(Records from a data collection)
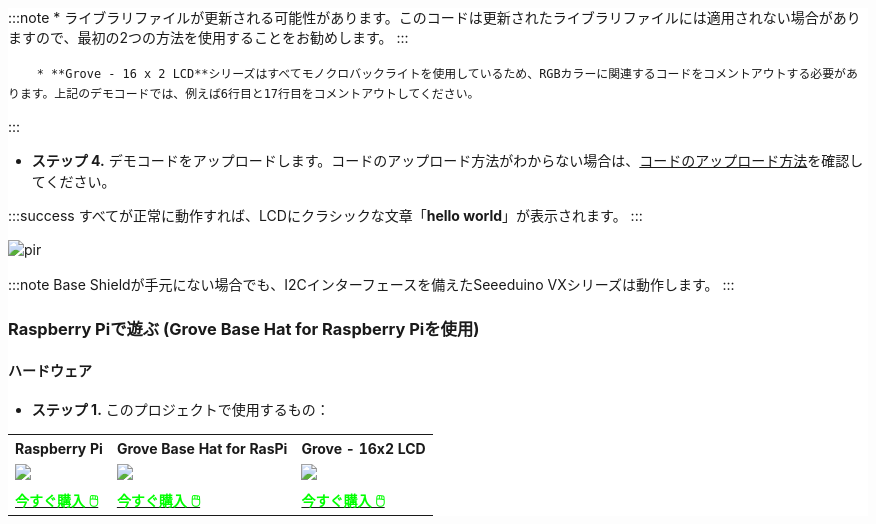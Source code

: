 :::note
        * ライブラリファイルが更新される可能性があります。このコードは更新されたライブラリファイルには適用されない場合がありますので、最初の2つの方法を使用することをお勧めします。
:::

        * **Grove - 16 x 2 LCD**シリーズはすべてモノクロバックライトを使用しているため、RGBカラーに関連するコードをコメントアウトする必要があります。上記のデモコードでは、例えば6行目と17行目をコメントアウトしてください。
:::

- **ステップ 4.** デモコードをアップロードします。コードのアップロード方法がわからない場合は、[コードのアップロード方法](https://wiki.seeedstudio.com/ja/Upload_Code/)を確認してください。

:::success
        すべてが正常に動作すれば、LCDにクラシックな文章「**hello world**」が表示されます。
:::


  <p style={{textAlign: 'center'}}><img src="https://files.seeedstudio.com/wiki/Grove-16x2_LCD_Series/img/20200624150013.jpg" alt="pir" width={600} height="auto" /></p>


:::note
        Base Shieldが手元にない場合でも、I2Cインターフェースを備えたSeeeduino VXシリーズは動作します。
:::

### Raspberry Piで遊ぶ (Grove Base Hat for Raspberry Piを使用)
#### ハードウェア

- **ステップ 1.** このプロジェクトで使用するもの：

<div class="table-center">
	<table>
		<tr>
			<th>Raspberry Pi</th>
      <th>Grove Base Hat for RasPi</th>
      <th>Grove - 16x2 LCD</th>
		</tr>
		<tr>
			<td><div style={{textAlign:'center'}}><img src="https://files.seeedstudio.com/wiki/wiki_english/docs/images/rasp.jpg" style={{width:250, height:'auto'}}/></div></td>
      <td><div style={{textAlign:'center'}}><img src="https://files.seeedstudio.com/wiki/Grove_Base_Hat_for_Raspberry_Pi/img/thumbnail.jpg" style={{width:250, height:'auto'}}/></div></td>
      <td><div style={{textAlign:'center'}}><img src="https://files.seeedstudio.com/wiki/Grove-16x2_LCD_Series/img/perspective.jpg" style={{width:250, height:'auto'}}/></div></td>
		</tr>
		<tr>
			<td><div class="get_one_now_container" style={{textAlign: 'center'}}>
				<a class="get_one_now_item" href="https://www.seeedstudio.com/Raspberry-Pi-3-Model-B-p-2625.html" target="_blank" rel="noopener noreferrer">
				<strong><span><font color={'FFFFFF'} size={"4"}> 今すぐ購入 🖱️</font></span></strong>
				</a>
			</div></td>
      <td><div class="get_one_now_container" style={{textAlign: 'center'}}>
				<a class="get_one_now_item" href="https://www.seeedstudio.com/Grove-Base-Hat-for-Raspberry-Pi.html" target="_blank" rel="noopener noreferrer">
				<strong><span><font color={'FFFFFF'} size={"4"}> 今すぐ購入 🖱️</font></span></strong>
				</a>
			</div></td>
      <td><div class="get_one_now_container" style={{textAlign: 'center'}}>
				<a class="get_one_now_item" href="https://www.seeedstudio.com/Grove-16-x-2-LCD-Black-on-Yellow.html" target="_blank" rel="noopener noreferrer">
				<strong><span><font color={'FFFFFF'} size={"4"}> 今すぐ購入 🖱️</font></span></strong>
				</a>
			</div></td>
		</tr>
	</table>
</div>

__ABOUT THIS TASK__:
In the records above, find every line containing the word "wiki" and show it.

__OUTPUT__:
- **ステップ 4.** デモコードをアップロードします。コードのアップロード方法がわからない場合は、[コードのアップロード方法](https://wiki.seeedstudio.com/ja/Upload_Code/)を確認してください。
  <p style={{textAlign: 'center'}}><img src="https://files.seeedstudio.com/wiki/Grove-16x2_LCD_Series/img/20200624150013.jpg" alt="pir" width={600} height="auto" /></p>
			<td><div style={{textAlign:'center'}}><img src="https://files.seeedstudio.com/wiki/wiki_english/docs/images/rasp.jpg" style={{width:250, height:'auto'}}/></div></td>
      <td><div style={{textAlign:'center'}}><img src="https://files.seeedstudio.com/wiki/Grove_Base_Hat_for_Raspberry_Pi/img/thumbnail.jpg" style={{width:250, height:'auto'}}/></div></td>
      <td><div style={{textAlign:'center'}}><img src="https://files.seeedstudio.com/wiki/Grove-16x2_LCD_Series/img/perspective.jpg" style={{width:250, height:'auto'}}/></div></td>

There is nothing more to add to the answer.